Sem medico para liberação de corpos no IML, familiares do Baixo Sul continua sofrendo

Familiares do jovem Fabrício de Jesus, morto na semana passada em Valença estão denunciando que o corpo do jovem ficou pelo menos 30 horas fora da geladeira, isto porque, uma verdadeira via crucis está sendo realizada por familiares de pessoas que são vítimas de mortes violenta em Valença e região para a liberação dos corpos. Segundo os familiares, o corpo do jovem teve que ser levado para Santo Amaro devido a falta de médico legista em Valença. Policiais de Valença disseram que existem apenas três médicos, número considerado insuficiente para o grande número de corpos que chegam de vários municípios do Baixo Sul e cidades circunvizinhas. Pelo menos seis legistas trabalhavam em regime de plantão, mas a partir do início de 2010, três deles foram transferidos.
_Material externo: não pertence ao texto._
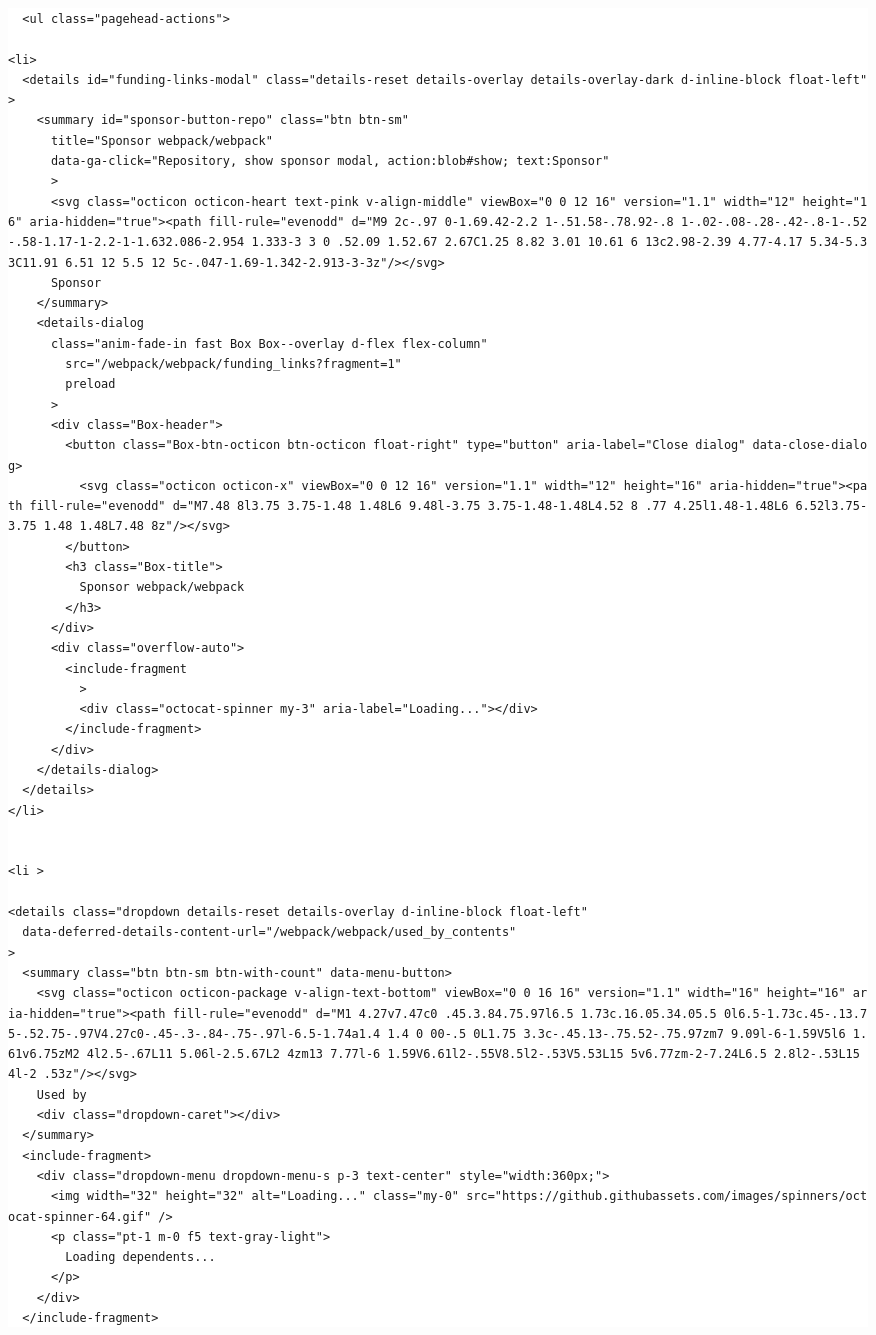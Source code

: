      <ul class="pagehead-actions">

    <li>
      <details id="funding-links-modal" class="details-reset details-overlay details-overlay-dark d-inline-block float-left" >
        <summary id="sponsor-button-repo" class="btn btn-sm"
          title="Sponsor webpack/webpack"
          data-ga-click="Repository, show sponsor modal, action:blob#show; text:Sponsor"
          >
          <svg class="octicon octicon-heart text-pink v-align-middle" viewBox="0 0 12 16" version="1.1" width="12" height="16" aria-hidden="true"><path fill-rule="evenodd" d="M9 2c-.97 0-1.69.42-2.2 1-.51.58-.78.92-.8 1-.02-.08-.28-.42-.8-1-.52-.58-1.17-1-2.2-1-1.632.086-2.954 1.333-3 3 0 .52.09 1.52.67 2.67C1.25 8.82 3.01 10.61 6 13c2.98-2.39 4.77-4.17 5.34-5.33C11.91 6.51 12 5.5 12 5c-.047-1.69-1.342-2.913-3-3z"/></svg>
          Sponsor
        </summary>
        <details-dialog
          class="anim-fade-in fast Box Box--overlay d-flex flex-column"
            src="/webpack/webpack/funding_links?fragment=1"
            preload
          >
          <div class="Box-header">
            <button class="Box-btn-octicon btn-octicon float-right" type="button" aria-label="Close dialog" data-close-dialog>
              <svg class="octicon octicon-x" viewBox="0 0 12 16" version="1.1" width="12" height="16" aria-hidden="true"><path fill-rule="evenodd" d="M7.48 8l3.75 3.75-1.48 1.48L6 9.48l-3.75 3.75-1.48-1.48L4.52 8 .77 4.25l1.48-1.48L6 6.52l3.75-3.75 1.48 1.48L7.48 8z"/></svg>
            </button>
            <h3 class="Box-title">
              Sponsor webpack/webpack
            </h3>
          </div>
          <div class="overflow-auto">
            <include-fragment
              >
              <div class="octocat-spinner my-3" aria-label="Loading..."></div>
            </include-fragment>
          </div>
        </details-dialog>
      </details>
    </li>


    <li >
      
    <details class="dropdown details-reset details-overlay d-inline-block float-left"
      data-deferred-details-content-url="/webpack/webpack/used_by_contents"
    >
      <summary class="btn btn-sm btn-with-count" data-menu-button>
        <svg class="octicon octicon-package v-align-text-bottom" viewBox="0 0 16 16" version="1.1" width="16" height="16" aria-hidden="true"><path fill-rule="evenodd" d="M1 4.27v7.47c0 .45.3.84.75.97l6.5 1.73c.16.05.34.05.5 0l6.5-1.73c.45-.13.75-.52.75-.97V4.27c0-.45-.3-.84-.75-.97l-6.5-1.74a1.4 1.4 0 00-.5 0L1.75 3.3c-.45.13-.75.52-.75.97zm7 9.09l-6-1.59V5l6 1.61v6.75zM2 4l2.5-.67L11 5.06l-2.5.67L2 4zm13 7.77l-6 1.59V6.61l2-.55V8.5l2-.53V5.53L15 5v6.77zm-2-7.24L6.5 2.8l2-.53L15 4l-2 .53z"/></svg>
        Used by
        <div class="dropdown-caret"></div>
      </summary>
      <include-fragment>
        <div class="dropdown-menu dropdown-menu-s p-3 text-center" style="width:360px;">
          <img width="32" height="32" alt="Loading..." class="my-0" src="https://github.githubassets.com/images/spinners/octocat-spinner-64.gif" />
          <p class="pt-1 m-0 f5 text-gray-light">
            Loading dependents...
          </p>
        </div>
      </include-fragment>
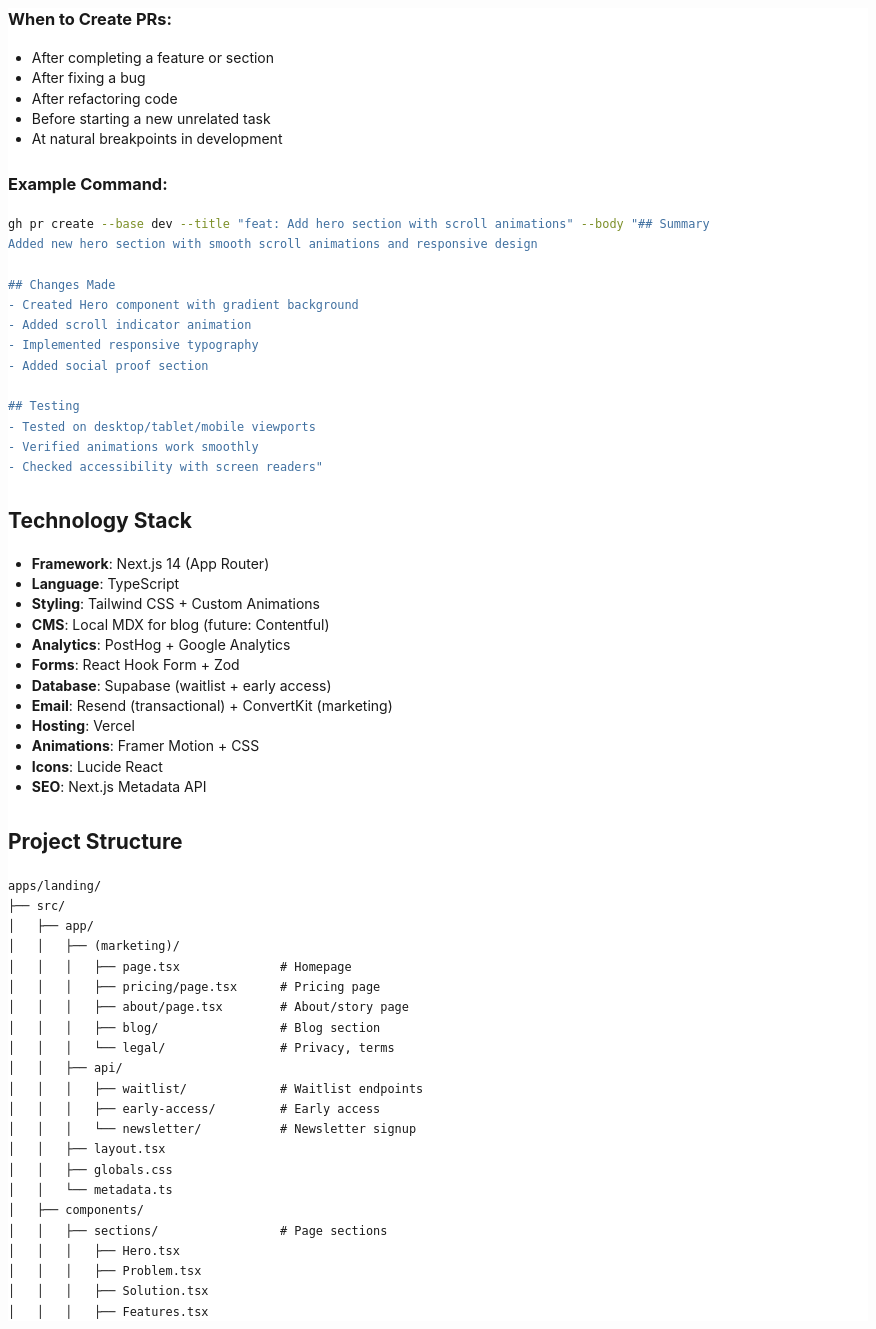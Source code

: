 ### When to Create PRs:
- After completing a feature or section
- After fixing a bug
- After refactoring code
- Before starting a new unrelated task
- At natural breakpoints in development

### Example Command:
```bash
gh pr create --base dev --title "feat: Add hero section with scroll animations" --body "## Summary
Added new hero section with smooth scroll animations and responsive design

## Changes Made
- Created Hero component with gradient background
- Added scroll indicator animation
- Implemented responsive typography
- Added social proof section

## Testing
- Tested on desktop/tablet/mobile viewports
- Verified animations work smoothly
- Checked accessibility with screen readers"
```

## Technology Stack
- **Framework**: Next.js 14 (App Router)
- **Language**: TypeScript
- **Styling**: Tailwind CSS + Custom Animations
- **CMS**: Local MDX for blog (future: Contentful)
- **Analytics**: PostHog + Google Analytics
- **Forms**: React Hook Form + Zod
- **Database**: Supabase (waitlist + early access)
- **Email**: Resend (transactional) + ConvertKit (marketing)
- **Hosting**: Vercel
- **Animations**: Framer Motion + CSS
- **Icons**: Lucide React
- **SEO**: Next.js Metadata API

## Project Structure
```
apps/landing/
├── src/
│   ├── app/
│   │   ├── (marketing)/
│   │   │   ├── page.tsx              # Homepage
│   │   │   ├── pricing/page.tsx      # Pricing page
│   │   │   ├── about/page.tsx        # About/story page
│   │   │   ├── blog/                 # Blog section
│   │   │   └── legal/                # Privacy, terms
│   │   ├── api/
│   │   │   ├── waitlist/             # Waitlist endpoints
│   │   │   ├── early-access/         # Early access
│   │   │   └── newsletter/           # Newsletter signup
│   │   ├── layout.tsx
│   │   ├── globals.css
│   │   └── metadata.ts
│   ├── components/
│   │   ├── sections/                 # Page sections
│   │   │   ├── Hero.tsx
│   │   │   ├── Problem.tsx
│   │   │   ├── Solution.tsx
│   │   │   ├── Features.tsx
```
Existem casos de familiares terem que aguardar até cinco dias para que o Departamento de Polícia Técnica (DPT) de Valença libere os corpos. Com isso, o jeito é levar o corpo para outros municípios que possuam DPT. Os municípios buscados na região são Santo Antônio de Jesus e Santo Amaro. No entanto, esses municípios já estão recusando receber corpos de Valença. “Se alguém morrer em uma segunda-feira, o corpo só será necropsiado na sexta”, alerta um dos auxiliares do DPT de Valença.